• [INFORMATION GIVEN]:
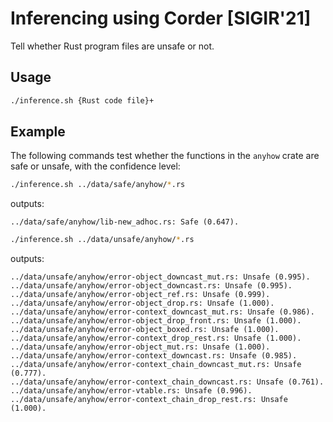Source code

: # Inferencing using Corder [SIGIR'21]

Tell whether Rust program files are unsafe or not. 

## Usage

```bash
./inference.sh {Rust code file}+
```

## Example

The following commands test whether the functions in the `anyhow` crate are safe or unsafe, with the confidence level:

```bash
./inference.sh ../data/safe/anyhow/*.rs
```
outputs:
```
../data/safe/anyhow/lib-new_adhoc.rs: Safe (0.647).
```

```bash
./inference.sh ../data/unsafe/anyhow/*.rs
```
outputs:
```
../data/unsafe/anyhow/error-object_downcast_mut.rs: Unsafe (0.995).
../data/unsafe/anyhow/error-object_downcast.rs: Unsafe (0.995).
../data/unsafe/anyhow/error-object_ref.rs: Unsafe (0.999).
../data/unsafe/anyhow/error-object_drop.rs: Unsafe (1.000).
../data/unsafe/anyhow/error-context_downcast_mut.rs: Unsafe (0.986).
../data/unsafe/anyhow/error-object_drop_front.rs: Unsafe (1.000).
../data/unsafe/anyhow/error-object_boxed.rs: Unsafe (1.000).
../data/unsafe/anyhow/error-context_drop_rest.rs: Unsafe (1.000).
../data/unsafe/anyhow/error-object_mut.rs: Unsafe (1.000).
../data/unsafe/anyhow/error-context_downcast.rs: Unsafe (0.985).
../data/unsafe/anyhow/error-context_chain_downcast_mut.rs: Unsafe (0.777).
../data/unsafe/anyhow/error-context_chain_downcast.rs: Unsafe (0.761).
../data/unsafe/anyhow/error-vtable.rs: Unsafe (0.996).
../data/unsafe/anyhow/error-context_chain_drop_rest.rs: Unsafe (1.000).
```
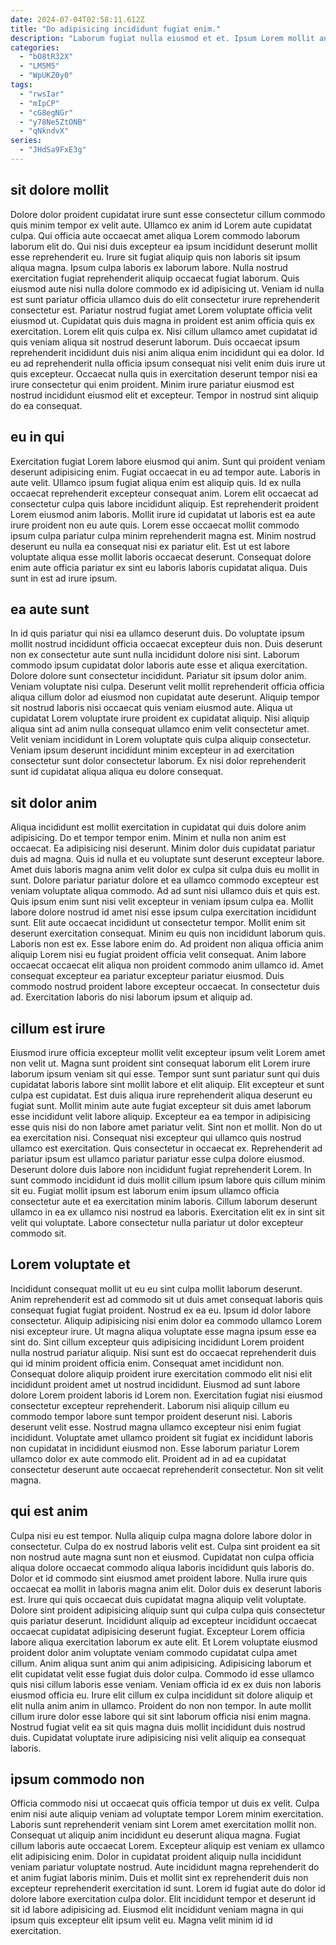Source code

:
 ```yaml
---
date: 2024-07-04T02:58:11.612Z
title: "Do adipisicing incididunt fugiat enim."
description: "Laborum fugiat nulla eiusmod et et. Ipsum Lorem mollit anim nisi reprehenderit est ipsum fugiat id culpa."
categories:
  - "bO8tR32X"
  - "LM5M5"
  - "WpUKZ0y0"
tags:
  - "rwsIar"
  - "mIpCP"
  - "cG8egNGr"
  - "y78Ne5ZtONB"
  - "qNkndvX"
series:
  - "JHdSa9FxE3g"
---
```



## sit dolore mollit

Dolore dolor proident cupidatat irure sunt esse consectetur cillum commodo quis minim tempor ex velit aute. Ullamco ex anim id Lorem aute cupidatat culpa. Qui officia aute occaecat amet aliqua Lorem commodo laborum laborum elit do. Qui nisi duis excepteur ea ipsum incididunt deserunt mollit esse reprehenderit eu. Irure sit fugiat aliquip quis non laboris sit ipsum aliqua magna. Ipsum culpa laboris ex laborum labore.
Nulla nostrud exercitation fugiat reprehenderit aliquip occaecat fugiat laborum. Quis eiusmod aute nisi nulla dolore commodo ex id adipisicing ut. Veniam id nulla est sunt pariatur officia ullamco duis do elit consectetur irure reprehenderit consectetur est. Pariatur nostrud fugiat amet Lorem voluptate officia velit eiusmod ut.
Cupidatat quis duis magna in proident est anim officia quis ex exercitation. Lorem elit quis culpa ex. Nisi cillum ullamco amet cupidatat id quis veniam aliqua sit nostrud deserunt laborum. Duis occaecat ipsum reprehenderit incididunt duis nisi anim aliqua enim incididunt qui ea dolor. Id eu ad reprehenderit nulla officia ipsum consequat nisi velit enim duis irure ut quis excepteur. Occaecat nulla quis in exercitation deserunt tempor nisi ea irure consectetur qui enim proident. Minim irure pariatur eiusmod est nostrud incididunt eiusmod elit et excepteur. Tempor in nostrud sint aliquip do ea consequat.

## eu in qui

Exercitation fugiat Lorem labore eiusmod qui anim. Sunt qui proident veniam deserunt adipisicing enim. Fugiat occaecat in eu ad tempor aute. Laboris in aute velit. Ullamco ipsum fugiat aliqua enim est aliquip quis. Id ex nulla occaecat reprehenderit excepteur consequat anim.
Lorem elit occaecat ad consectetur culpa quis labore incididunt aliquip. Est reprehenderit proident Lorem eiusmod anim laboris. Mollit irure id cupidatat ut laboris est ea aute irure proident non eu aute quis. Lorem esse occaecat mollit commodo ipsum culpa pariatur culpa minim reprehenderit magna est.
Minim nostrud deserunt eu nulla ea consequat nisi ex pariatur elit. Est ut est labore voluptate aliqua esse mollit laboris occaecat deserunt. Consequat dolore enim aute officia pariatur ex sint eu laboris laboris cupidatat aliqua. Duis sunt in est ad irure ipsum.

## ea aute sunt

In id quis pariatur qui nisi ea ullamco deserunt duis. Do voluptate ipsum mollit nostrud incididunt officia occaecat excepteur duis non. Duis deserunt non ex consectetur aute sunt nulla incididunt dolore nisi sint. Laborum commodo ipsum cupidatat dolor laboris aute esse et aliqua exercitation. Dolore dolore sunt consectetur incididunt. Pariatur sit ipsum dolor anim.
Veniam voluptate nisi culpa. Deserunt velit mollit reprehenderit officia officia aliqua cillum dolor ad eiusmod non cupidatat aute deserunt. Aliquip tempor sit nostrud laboris nisi occaecat quis veniam eiusmod aute. Aliqua ut cupidatat Lorem voluptate irure proident ex cupidatat aliquip.
Nisi aliquip aliqua sint ad anim nulla consequat ullamco enim velit consectetur amet. Velit veniam incididunt in Lorem voluptate quis culpa aliquip consectetur. Veniam ipsum deserunt incididunt minim excepteur in ad exercitation consectetur sunt dolor consectetur laborum. Ex nisi dolor reprehenderit sunt id cupidatat aliqua aliqua eu dolore consequat.

## sit dolor anim

Aliqua incididunt est mollit exercitation in cupidatat qui duis dolore anim adipisicing. Do et tempor tempor enim. Minim et nulla non anim est occaecat. Ea adipisicing nisi deserunt. Minim dolor duis cupidatat pariatur duis ad magna. Quis id nulla et eu voluptate sunt deserunt excepteur labore.
Amet duis laboris magna anim velit dolor ex culpa sit culpa duis eu mollit in sunt. Dolore pariatur pariatur dolore et ea ullamco commodo excepteur est veniam voluptate aliqua commodo. Ad ad sunt nisi ullamco duis et quis est. Quis ipsum enim sunt nisi velit excepteur in veniam ipsum culpa ea. Mollit labore dolore nostrud id amet nisi esse ipsum culpa exercitation incididunt sunt. Elit aute occaecat incididunt ut consectetur tempor. Mollit enim sit deserunt exercitation consequat. Minim eu quis non incididunt laborum quis.
Laboris non est ex. Esse labore enim do. Ad proident non aliqua officia anim aliquip Lorem nisi eu fugiat proident officia velit consequat. Anim labore occaecat occaecat elit aliqua non proident commodo anim ullamco id. Amet consequat excepteur ea pariatur excepteur pariatur eiusmod. Duis commodo nostrud proident labore excepteur occaecat. In consectetur duis ad. Exercitation laboris do nisi laborum ipsum et aliquip ad.

## cillum est irure

Eiusmod irure officia excepteur mollit velit excepteur ipsum velit Lorem amet non velit ut. Magna sunt proident sint consequat laborum elit Lorem irure laborum ipsum veniam sit qui esse. Tempor sunt sunt pariatur sunt qui duis cupidatat laboris labore sint mollit labore et elit aliquip. Elit excepteur et sunt culpa est cupidatat. Est duis aliqua irure reprehenderit aliqua deserunt eu fugiat sunt. Mollit minim aute aute fugiat excepteur sit duis amet laborum esse incididunt velit labore aliquip. Excepteur ea ea tempor in adipisicing esse quis nisi do non labore amet pariatur velit.
Sint non et mollit. Non do ut ea exercitation nisi. Consequat nisi excepteur qui ullamco quis nostrud ullamco est exercitation. Quis consectetur in occaecat ex. Reprehenderit ad pariatur ipsum est ullamco pariatur pariatur esse culpa dolore eiusmod. Deserunt dolore duis labore non incididunt fugiat reprehenderit Lorem.
In sunt commodo incididunt id duis mollit cillum ipsum labore quis cillum minim sit eu. Fugiat mollit ipsum est laborum enim ipsum ullamco officia consectetur aute et ea exercitation minim laboris. Cillum laborum deserunt ullamco in ea ex ullamco nisi nostrud ea laboris. Exercitation elit ex in sint sit velit qui voluptate. Labore consectetur nulla pariatur ut dolor excepteur commodo sit.

## Lorem voluptate et

Incididunt consequat mollit ut eu eu sint culpa mollit laborum deserunt. Anim reprehenderit est ad commodo sit ut duis amet consequat laboris quis consequat fugiat fugiat proident. Nostrud ex ea eu. Ipsum id dolor labore consectetur. Aliquip adipisicing nisi enim dolor ea commodo ullamco Lorem nisi excepteur irure. Ut magna aliqua voluptate esse magna ipsum esse ea sint do.
Sint cillum excepteur quis adipisicing incididunt Lorem proident nulla nostrud pariatur aliquip. Nisi sunt est do occaecat reprehenderit duis qui id minim proident officia enim. Consequat amet incididunt non. Consequat dolore aliquip proident irure exercitation commodo elit nisi elit incididunt proident amet ut nostrud incididunt. Eiusmod ad sunt labore dolore Lorem proident laboris id Lorem non. Exercitation fugiat nisi eiusmod consectetur excepteur reprehenderit. Laborum nisi aliquip cillum eu commodo tempor labore sunt tempor proident deserunt nisi. Laboris deserunt velit esse.
Nostrud magna ullamco excepteur nisi enim fugiat incididunt. Voluptate amet ullamco proident sit fugiat ex incididunt laboris non cupidatat in incididunt eiusmod non. Esse laborum pariatur Lorem ullamco dolor ex aute commodo elit. Proident ad in ad ea cupidatat consectetur deserunt aute occaecat reprehenderit consectetur. Non sit velit magna.

## qui est anim

Culpa nisi eu est tempor. Nulla aliquip culpa magna dolore labore dolor in consectetur. Culpa do ex nostrud laboris velit est. Culpa sint proident ea sit non nostrud aute magna sunt non et eiusmod. Cupidatat non culpa officia aliqua dolore occaecat commodo aliqua laboris incididunt quis laboris do. Dolor et id commodo sint eiusmod amet proident labore.
Nulla irure quis occaecat ea mollit in laboris magna anim elit. Dolor duis ex deserunt laboris est. Irure qui quis occaecat duis cupidatat magna aliquip velit voluptate. Dolore sint proident adipisicing aliquip sunt qui culpa culpa quis consectetur quis pariatur deserunt. Incididunt aliquip ad excepteur incididunt occaecat occaecat cupidatat adipisicing deserunt fugiat. Excepteur Lorem officia labore aliqua exercitation laborum ex aute elit. Et Lorem voluptate eiusmod proident dolor anim voluptate veniam commodo cupidatat culpa amet cillum. Anim aliqua sunt anim qui anim adipisicing.
Adipisicing laborum et elit cupidatat velit esse fugiat duis dolor culpa. Commodo id esse ullamco quis nisi cillum laboris esse veniam. Veniam officia id ex ex duis non laboris eiusmod officia eu. Irure elit cillum ex culpa incididunt sit dolore aliquip et elit nulla anim anim in ullamco. Proident do non non tempor. In aute mollit cillum irure dolor esse labore qui sit sint laborum officia nisi enim magna. Nostrud fugiat velit ea sit quis magna duis mollit incididunt duis nostrud duis. Cupidatat voluptate irure adipisicing nisi velit aliquip ea consequat laboris.

## ipsum commodo non

Officia commodo nisi ut occaecat quis officia tempor ut duis ex velit. Culpa enim nisi aute aliquip veniam ad voluptate tempor Lorem minim exercitation. Laboris sunt reprehenderit veniam sint Lorem amet exercitation mollit non. Consequat ut aliquip anim incididunt eu deserunt aliqua magna.
Fugiat cillum laboris aute occaecat Lorem. Excepteur aliquip est veniam ex ullamco elit adipisicing enim. Dolor in cupidatat proident aliquip nulla incididunt veniam pariatur voluptate nostrud. Aute incididunt magna reprehenderit do et anim fugiat laboris minim. Duis et mollit sint ex reprehenderit duis non excepteur reprehenderit exercitation id sunt.
Lorem id fugiat aute do dolor id dolore labore exercitation culpa dolor. Elit incididunt tempor et deserunt id sit id labore adipisicing ad. Eiusmod elit incididunt veniam magna in qui ipsum quis excepteur elit ipsum velit eu. Magna velit minim id id exercitation.


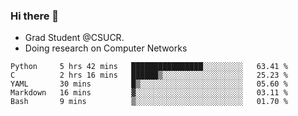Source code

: ### Hi there 👋
- Grad Student @CSUCR. 
- Doing research on Computer Networks
<!--START_SECTION:waka-->
```text
Python     5 hrs 42 mins   ████████████████░░░░░░░░░   63.41 % 
C          2 hrs 16 mins   ██████▒░░░░░░░░░░░░░░░░░░   25.23 % 
YAML       30 mins         █▒░░░░░░░░░░░░░░░░░░░░░░░   05.60 % 
Markdown   16 mins         ▓░░░░░░░░░░░░░░░░░░░░░░░░   03.11 % 
Bash       9 mins          ▒░░░░░░░░░░░░░░░░░░░░░░░░   01.70 % 
```
<!--END_SECTION:waka-->
<!--
**jluo117/jluo117** is a ✨ _special_ ✨ repository because its `README.md` (this file) appears on your GitHub profile.

Here are some ideas to get you started:

- 🔭 I’m currently working on ...
- 🌱 I’m currently learning ...
- 👯 I’m looking to collaborate on ...
- 🤔 I’m looking for help with ...
- 💬 Ask me about ...
- 📫 How to reach me: ...
- 😄 Pronouns: ...
- ⚡ Fun fact: ...
-->
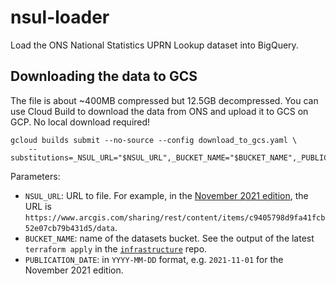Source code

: # nsul-loader

Load the ONS National Statistics UPRN Lookup dataset into BigQuery.

## Downloading the data to GCS

The file is about ~400MB compressed but 12.5GB decompressed.
You can use Cloud Build to download the data from ONS and upload it to GCS on GCP.
No local download required!

```
gcloud builds submit --no-source --config download_to_gcs.yaml \
    --substitutions=_NSUL_URL="$NSUL_URL",_BUCKET_NAME="$BUCKET_NAME",_PUBLICATION_DATE="$PUBLICATION_DATE"
```

Parameters:

* `NSUL_URL`: URL to file. For example, in the [November 2021 edition](https://geoportal.statistics.gov.uk/datasets/national-statistics-uprn-lookup-november-2021/about), the URL is `https://www.arcgis.com/sharing/rest/content/items/c9405798d9fa41fcb52e07cb79b431d5/data`.
* `BUCKET_NAME`: name of the datasets bucket. See the output of the latest `terraform apply` in the [`infrastructure`](https://github.com/centrefornetzero/infrastructure) repo.
* `PUBLICATION_DATE`: in `YYYY-MM-DD` format, e.g. `2021-11-01` for the November 2021 edition.
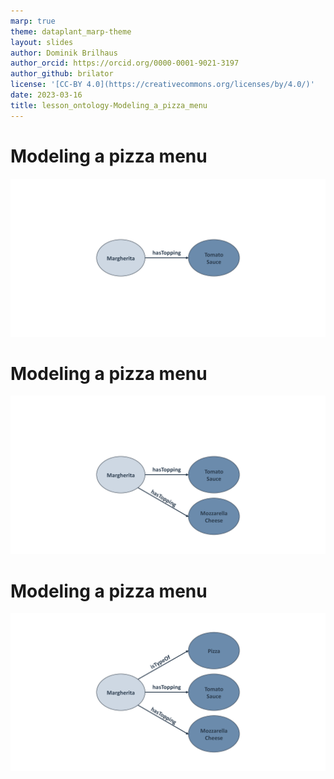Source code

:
 ```yaml
---
marp: true
theme: dataplant_marp-theme
layout: slides
author: Dominik Brilhaus
author_orcid: https://orcid.org/0000-0001-9021-3197
author_github: brilator
license: '[CC-BY 4.0](https://creativecommons.org/licenses/by/4.0/)'
date: 2023-03-16
title: lesson_ontology-Modeling_a_pizza_menu
---
```


# Modeling a pizza menu

![w:1000](./../../img/Ontologies_pizzaAnalogy_seq3.png)

# Modeling a pizza menu

![w:1000](./../../img/Ontologies_pizzaAnalogy_seq4.png)

# Modeling a pizza menu

![w:1000](./../../img/Ontologies_pizzaAnalogy_seq5.png)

• [TASK GOAL]:
From the top of the listing above, repeat each line exactly until you reach the line containing "## sit dolore mollit", and repeat that one too. Leave the pictures out.

• [OUTPUT FOR THIS EXERCISE]:
Source code

: # Inferencing using Corder [SIGIR'21]

Tell whether Rust program files are unsafe or not. 

## Usage

```bash
./inference.sh {Rust code file}+
```

## Example

The following commands test whether the functions in the `anyhow` crate are safe or unsafe, with the confidence level:

```bash
./inference.sh ../data/safe/anyhow/*.rs
```
outputs:
```
../data/safe/anyhow/lib-new_adhoc.rs: Safe (0.647).
```

```bash
./inference.sh ../data/unsafe/anyhow/*.rs
```
outputs:
```
../data/unsafe/anyhow/error-object_downcast_mut.rs: Unsafe (0.995).
../data/unsafe/anyhow/error-object_downcast.rs: Unsafe (0.995).
../data/unsafe/anyhow/error-object_ref.rs: Unsafe (0.999).
../data/unsafe/anyhow/error-object_drop.rs: Unsafe (1.000).
../data/unsafe/anyhow/error-context_downcast_mut.rs: Unsafe (0.986).
../data/unsafe/anyhow/error-object_drop_front.rs: Unsafe (1.000).
../data/unsafe/anyhow/error-object_boxed.rs: Unsafe (1.000).
../data/unsafe/anyhow/error-context_drop_rest.rs: Unsafe (1.000).
../data/unsafe/anyhow/error-object_mut.rs: Unsafe (1.000).
../data/unsafe/anyhow/error-context_downcast.rs: Unsafe (0.985).
../data/unsafe/anyhow/error-context_chain_downcast_mut.rs: Unsafe (0.777).
../data/unsafe/anyhow/error-context_chain_downcast.rs: Unsafe (0.761).
../data/unsafe/anyhow/error-vtable.rs: Unsafe (0.996).
../data/unsafe/anyhow/error-context_chain_drop_rest.rs: Unsafe (1.000).
```
Source code

:
 ```yaml
---
date: 2024-07-04T02:58:11.612Z
title: "Do adipisicing incididunt fugiat enim."
description: "Laborum fugiat nulla eiusmod et et. Ipsum Lorem mollit anim nisi reprehenderit est ipsum fugiat id culpa."
categories:
  - "bO8tR32X"
  - "LM5M5"
  - "WpUKZ0y0"
tags:
  - "rwsIar"
  - "mIpCP"
  - "cG8egNGr"
  - "y78Ne5ZtONB"
  - "qNkndvX"
series:
  - "JHdSa9FxE3g"
---
```



## sit dolore mollit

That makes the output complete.